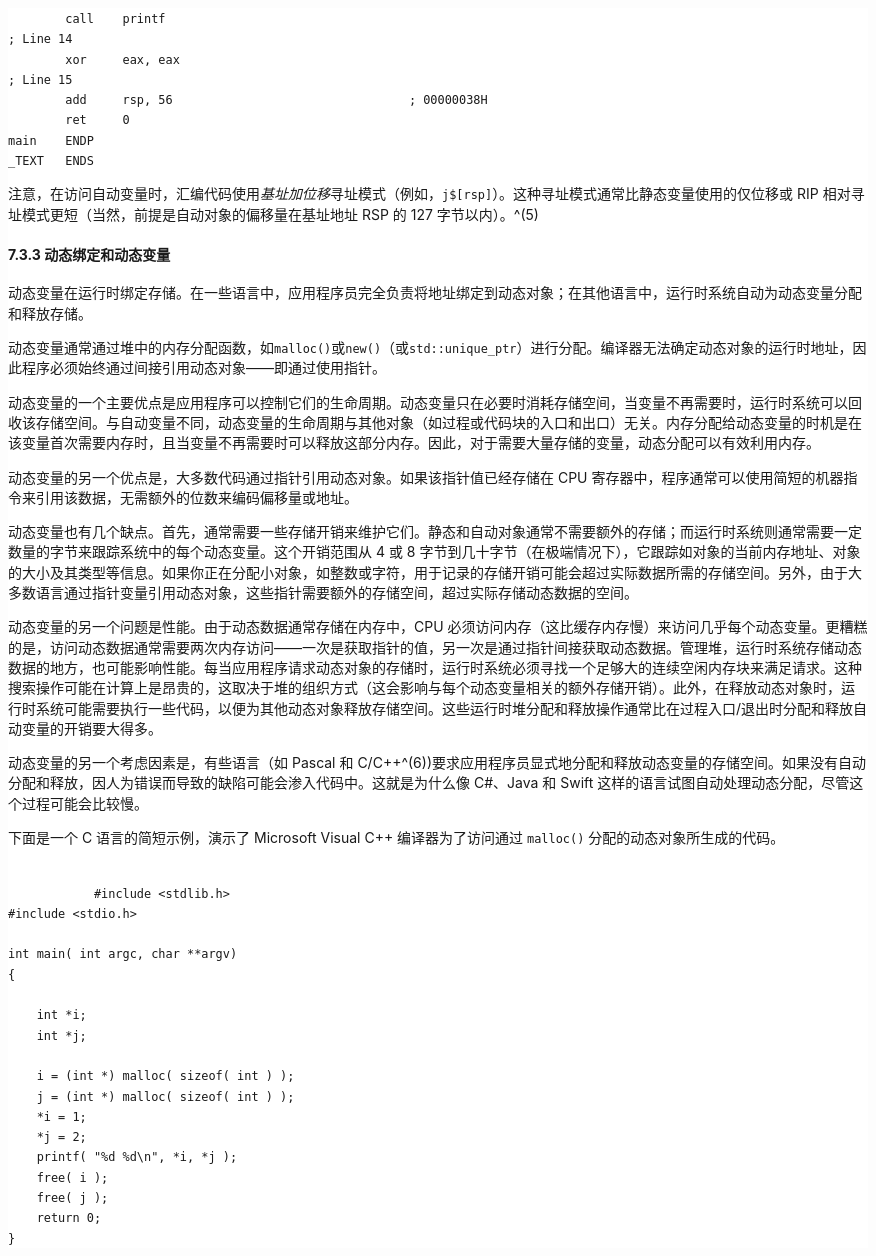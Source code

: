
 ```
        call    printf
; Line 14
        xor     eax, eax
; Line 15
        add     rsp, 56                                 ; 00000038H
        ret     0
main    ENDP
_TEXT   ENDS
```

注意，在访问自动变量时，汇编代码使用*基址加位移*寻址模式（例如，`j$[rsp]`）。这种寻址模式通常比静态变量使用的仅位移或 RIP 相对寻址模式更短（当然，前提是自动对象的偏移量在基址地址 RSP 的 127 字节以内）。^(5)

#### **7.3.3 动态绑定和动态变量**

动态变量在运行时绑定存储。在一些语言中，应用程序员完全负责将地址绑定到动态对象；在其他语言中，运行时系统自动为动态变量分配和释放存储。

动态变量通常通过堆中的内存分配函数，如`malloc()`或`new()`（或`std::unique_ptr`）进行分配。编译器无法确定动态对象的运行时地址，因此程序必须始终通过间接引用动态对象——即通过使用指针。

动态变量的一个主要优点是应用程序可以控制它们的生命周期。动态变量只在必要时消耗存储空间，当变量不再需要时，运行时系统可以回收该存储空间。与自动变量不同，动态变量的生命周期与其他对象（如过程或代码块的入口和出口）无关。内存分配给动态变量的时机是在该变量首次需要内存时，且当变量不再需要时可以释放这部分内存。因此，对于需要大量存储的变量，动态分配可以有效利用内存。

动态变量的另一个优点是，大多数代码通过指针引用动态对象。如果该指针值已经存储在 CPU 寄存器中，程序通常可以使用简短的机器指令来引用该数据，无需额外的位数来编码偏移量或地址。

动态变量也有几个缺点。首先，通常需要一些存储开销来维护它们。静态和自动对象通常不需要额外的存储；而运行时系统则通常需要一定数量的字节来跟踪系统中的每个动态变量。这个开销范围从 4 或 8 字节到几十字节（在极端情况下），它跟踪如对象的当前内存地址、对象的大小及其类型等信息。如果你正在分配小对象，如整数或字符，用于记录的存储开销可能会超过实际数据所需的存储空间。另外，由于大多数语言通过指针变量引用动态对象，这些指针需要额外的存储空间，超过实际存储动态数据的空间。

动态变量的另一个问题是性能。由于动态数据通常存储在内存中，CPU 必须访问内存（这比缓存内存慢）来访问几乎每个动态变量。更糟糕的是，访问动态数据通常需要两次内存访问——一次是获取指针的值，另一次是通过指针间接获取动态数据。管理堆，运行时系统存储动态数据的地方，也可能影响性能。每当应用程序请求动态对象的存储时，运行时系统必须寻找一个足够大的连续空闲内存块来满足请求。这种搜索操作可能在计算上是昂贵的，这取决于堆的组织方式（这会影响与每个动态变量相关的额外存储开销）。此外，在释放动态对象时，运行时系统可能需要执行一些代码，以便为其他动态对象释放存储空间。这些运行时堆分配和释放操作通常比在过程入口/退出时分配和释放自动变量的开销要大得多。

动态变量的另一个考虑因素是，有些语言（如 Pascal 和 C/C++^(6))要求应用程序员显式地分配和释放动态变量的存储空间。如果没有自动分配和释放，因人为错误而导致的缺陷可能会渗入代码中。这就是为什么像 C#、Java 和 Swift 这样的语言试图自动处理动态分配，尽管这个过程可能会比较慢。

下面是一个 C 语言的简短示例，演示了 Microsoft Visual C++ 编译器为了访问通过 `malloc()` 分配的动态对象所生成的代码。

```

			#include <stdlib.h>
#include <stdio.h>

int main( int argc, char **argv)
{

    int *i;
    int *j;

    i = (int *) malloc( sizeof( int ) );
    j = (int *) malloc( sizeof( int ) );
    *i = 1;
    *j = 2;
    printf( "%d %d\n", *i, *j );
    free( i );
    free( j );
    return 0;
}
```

___

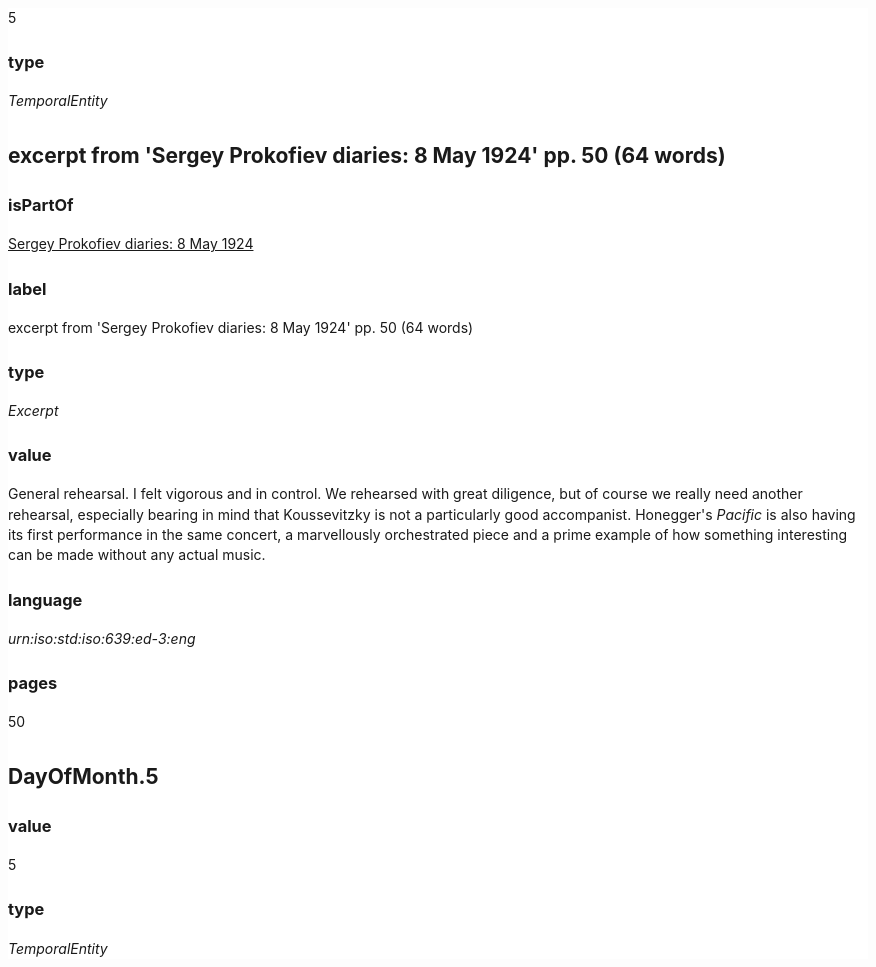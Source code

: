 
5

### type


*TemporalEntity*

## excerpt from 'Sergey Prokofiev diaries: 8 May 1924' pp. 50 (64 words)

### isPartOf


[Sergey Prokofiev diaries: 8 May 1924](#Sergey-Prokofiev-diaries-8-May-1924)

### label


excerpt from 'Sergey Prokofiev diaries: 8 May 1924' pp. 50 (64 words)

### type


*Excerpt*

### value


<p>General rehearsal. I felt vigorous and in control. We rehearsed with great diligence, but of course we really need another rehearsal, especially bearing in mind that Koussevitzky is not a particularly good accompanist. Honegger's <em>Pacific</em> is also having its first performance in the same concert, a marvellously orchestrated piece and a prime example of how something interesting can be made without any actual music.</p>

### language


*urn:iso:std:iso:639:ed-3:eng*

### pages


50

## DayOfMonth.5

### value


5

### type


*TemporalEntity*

___

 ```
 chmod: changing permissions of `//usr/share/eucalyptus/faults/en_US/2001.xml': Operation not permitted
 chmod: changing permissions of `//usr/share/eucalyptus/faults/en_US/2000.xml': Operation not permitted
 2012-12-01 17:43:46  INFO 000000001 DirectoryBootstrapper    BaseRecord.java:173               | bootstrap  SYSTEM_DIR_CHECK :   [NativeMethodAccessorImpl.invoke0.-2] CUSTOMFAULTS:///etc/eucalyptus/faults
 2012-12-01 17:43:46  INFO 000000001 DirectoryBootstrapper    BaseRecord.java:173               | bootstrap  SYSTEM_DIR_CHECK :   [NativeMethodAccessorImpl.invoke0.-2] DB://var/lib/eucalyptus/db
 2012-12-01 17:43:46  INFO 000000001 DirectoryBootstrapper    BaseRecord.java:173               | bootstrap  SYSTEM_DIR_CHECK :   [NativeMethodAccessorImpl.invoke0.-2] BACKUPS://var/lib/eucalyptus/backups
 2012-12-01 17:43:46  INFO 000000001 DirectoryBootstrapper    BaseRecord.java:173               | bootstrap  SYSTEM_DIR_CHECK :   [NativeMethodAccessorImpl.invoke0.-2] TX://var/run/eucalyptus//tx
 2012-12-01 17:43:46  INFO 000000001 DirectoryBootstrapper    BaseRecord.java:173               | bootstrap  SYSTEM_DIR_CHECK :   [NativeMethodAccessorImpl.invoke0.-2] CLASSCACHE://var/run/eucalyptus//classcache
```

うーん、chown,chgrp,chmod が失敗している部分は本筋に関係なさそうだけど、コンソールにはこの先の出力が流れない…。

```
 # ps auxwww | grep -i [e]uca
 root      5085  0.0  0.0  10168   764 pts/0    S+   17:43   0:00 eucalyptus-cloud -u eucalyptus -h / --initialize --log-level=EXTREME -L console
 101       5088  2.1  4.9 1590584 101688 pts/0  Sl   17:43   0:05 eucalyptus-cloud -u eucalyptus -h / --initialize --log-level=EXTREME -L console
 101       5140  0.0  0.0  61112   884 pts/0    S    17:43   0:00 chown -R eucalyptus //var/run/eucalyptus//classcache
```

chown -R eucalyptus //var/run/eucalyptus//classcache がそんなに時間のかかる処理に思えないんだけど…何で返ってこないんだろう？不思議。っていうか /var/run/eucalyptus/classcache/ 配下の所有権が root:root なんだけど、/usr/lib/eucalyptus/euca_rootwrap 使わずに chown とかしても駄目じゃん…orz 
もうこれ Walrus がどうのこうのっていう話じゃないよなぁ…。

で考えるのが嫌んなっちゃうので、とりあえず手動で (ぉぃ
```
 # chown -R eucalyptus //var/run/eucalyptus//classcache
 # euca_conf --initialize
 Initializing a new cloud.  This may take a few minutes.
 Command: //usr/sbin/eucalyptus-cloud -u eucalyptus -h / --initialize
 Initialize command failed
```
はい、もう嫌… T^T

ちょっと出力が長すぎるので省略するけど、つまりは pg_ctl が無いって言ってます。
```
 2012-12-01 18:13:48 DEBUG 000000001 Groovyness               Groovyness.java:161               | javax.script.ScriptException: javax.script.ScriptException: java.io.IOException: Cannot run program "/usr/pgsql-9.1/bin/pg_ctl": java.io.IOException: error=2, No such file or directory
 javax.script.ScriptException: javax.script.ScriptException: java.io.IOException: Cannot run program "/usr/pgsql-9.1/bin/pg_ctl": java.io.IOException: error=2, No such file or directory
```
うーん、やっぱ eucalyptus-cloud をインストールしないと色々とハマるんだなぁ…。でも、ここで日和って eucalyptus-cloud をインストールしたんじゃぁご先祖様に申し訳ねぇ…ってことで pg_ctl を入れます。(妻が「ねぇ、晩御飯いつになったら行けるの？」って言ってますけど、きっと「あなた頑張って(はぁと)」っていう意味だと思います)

___

Problem >>
Whenever the string "diaries" shows up in a line of the entries, copy that line.

Response to the task >>
## excerpt from 'Sergey Prokofiev diaries: 8 May 1924' pp. 50 (64 words)
[Sergey Prokofiev diaries: 8 May 1924](#Sergey-Prokofiev-diaries-8-May-1924)
excerpt from 'Sergey Prokofiev diaries: 8 May 1924' pp. 50 (64 words)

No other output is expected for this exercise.